Understanding how our dogs and cats evolved helps us understand who they are, where they came from, what we should be feeding them, and how we can add to their overall health, well-being, and length of life.
According to historians, modern-day dogs and cats belong to the order Carnivora, which means they are meat-eaters. The dog, Canis Familiaris, is a direct descendant of the gray wolf. DNA tells us that the wolf and modern dog are separated in their mitochondrial DNA sequencing
by less than two-tenths of a percent. The transformation from wolf to dog began some 130,000
years ago. This means that wolves began to adapt to human society long before humans settle down and begin practicing agriculture. This casts doubt on the long-held myth that humans domesticated dogs to serve as guards or companions. Rather, wolves may have exploited a niche they discovered in early human society and got humans to feed them and take them in out of the cold.
No one knows exactly when or how the cat first appeared on earth. Most investigators agree,
however, that the cat’s most ancient ancestor roamed the earth some 40-50 million years ago. Evidence of modern small cats is estimated to be 12 million years old, however, archaeologists
assume these were mostly wildcats. The earliest true record of domesticated cats comes from Egypt about 2,000 years ago.

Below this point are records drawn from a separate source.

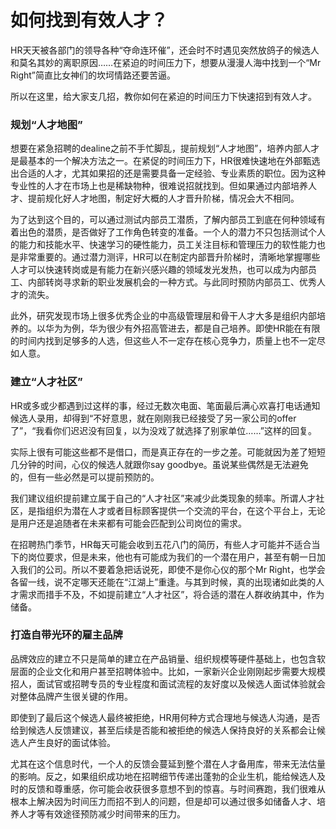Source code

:  #  如何找到有效人才？

  HR天天被各部门的领导各种“夺命连环催”，还会时不时遇见突然放鸽子的候选人和莫名其妙的离职原因……在紧迫的时间压力下，想要从漫漫人海中找到一个“Mr Right”简直比女神们的坎坷情路还要苦逼。

   所以在这里，给大家支几招，教你如何在紧迫的时间压力下快速招到有效人才。

###   规划“人才地图”

   想要在紧急招聘的dealine之前不手忙脚乱，提前规划“人才地图”，培养内部人才是最基本的一个解决方法之一。在紧促的时间压力下，HR很难快速地在外部甄选出合适的人才，尤其如果招的还是需要具备一定经验、专业素质的职位。因为这种专业性的人才在市场上也是稀缺物种，很难说招就找到。但如果通过内部培养人才、提前规化好人才地图，制定好大概的人才晋升阶梯，情况会大不相同。

   为了达到这个目的，可以通过测试内部员工潜质，了解内部员工到底在何种领域有着出色的潜质，是否做好了工作角色转变的准备。一个人的潜力不只包括测试个人的能力和技能水平、快速学习的硬性能力，员工关注目标和管理压力的软性能力也是非常重要的。通过潜力测评，HR可以在制定内部晋升阶梯时，清晰地掌握哪些人才可以快速转岗或是有能力在新兴感兴趣的领域发光发热，也可以成为内部员工、内部转岗寻求新的职业发展机会的一种方式。与此同时预防内部员工、优秀人才的流失。

   此外，研究发现市场上很多优秀企业的中高级管理层和骨干人才大多是组织内部培养的。以华为为例，华为很少有外招高管进去，都是自己培养。即使HR能在有限的时间内找到足够多的人选，但这些人不一定存在核心竞争力，质量上也不一定尽如人意。

###   建立“人才社区”

   HR或多或少都遇到过这样的事，经过无数次电面、笔面最后满心欢喜打电话通知候选人录用，却得到“不好意思，就在刚刚我已经接受了另一家公司的offer了”，“我看你们迟迟没有回复，以为没戏了就选择了别家单位……”这样的回复。

   实际上很有可能这些都不是借口，而是真正存在的一步之差。可能就因为差了短短几分钟的时间，心仪的候选人就跟你say goodbye。虽说某些偶然是无法避免的，但有一些必然是可以提前预防的。

   我们建议组织提前建立属于自己的“人才社区”来减少此类现象的频率。所谓人才社区，是指组织为潜在人才或者目标顾客提供一个交流的平台，在这个平台上，无论是用户还是追随者在未来都有可能会匹配到公司岗位的需求。

   在招聘热门季节，HR每天可能会收到五花八门的简历，有些人才可能并不适合当下的岗位要求，但是未来，他也有可能成为我们的一个潜在用户，甚至有朝一日加入我们的公司。所以不要着急把话说死，即使不是你心仪的那个Mr Right，也学会各留一线，说不定哪天还能在“江湖上”重逢。与其到时候，真的出现诸如此类的人才需求而措手不及，不如提前建立“人才社区”，将合适的潜在人群收纳其中，作为储备。

###  打造自带光环的雇主品牌

   品牌效应的建立不只是简单的建立在产品销量、组织规模等硬件基础上，也包含软层面的企业文化和用户甚至招聘体验中。比如，一家新兴企业刚刚起步需要大规模招人，面试官或招聘专员的专业程度和面试流程的友好度以及候选人面试体验就会对整体品牌产生很关键的作用。
  
   即使到了最后这个候选人最终被拒绝，HR用何种方式合理地与候选人沟通，是否给到候选人反馈建议，甚至后续是否能和被拒绝的候选人保持良好的关系都会让候选人产生良好的面试体验。

   尤其在这个信息时代，一个人的反馈会蔓延到整个潜在人才备用库，带来无法估量的影响。反之，如果组织成功地在招聘细节传递出蓬勃的企业生机，能给候选人及时的反馈和尊重感，你可能会收获很多意想不到的惊喜。与时间赛跑，我们很难从根本上解决因为时间压力而招不到人的问题，但是却可以通过很多如储备人才、培养人才等有效途径预防减少时间带来的压力。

Most of the 400 canine breeds and 40 feline breeds we know today have all come about in the last 400 years. This artificial evolution of the domestic dog and cat into the numerous breeds we have today required years of selective interbreeding by humans. One consequence of interbreeding to create man-made purebreds is that over the years many behaviors and disease-causing genes have been introduced and concentrated in these breeds, creating numerous pet health problems. The best way to avoid health issues is to strengthen your pet’s immune system – this can be accomplished through optimum nutrition.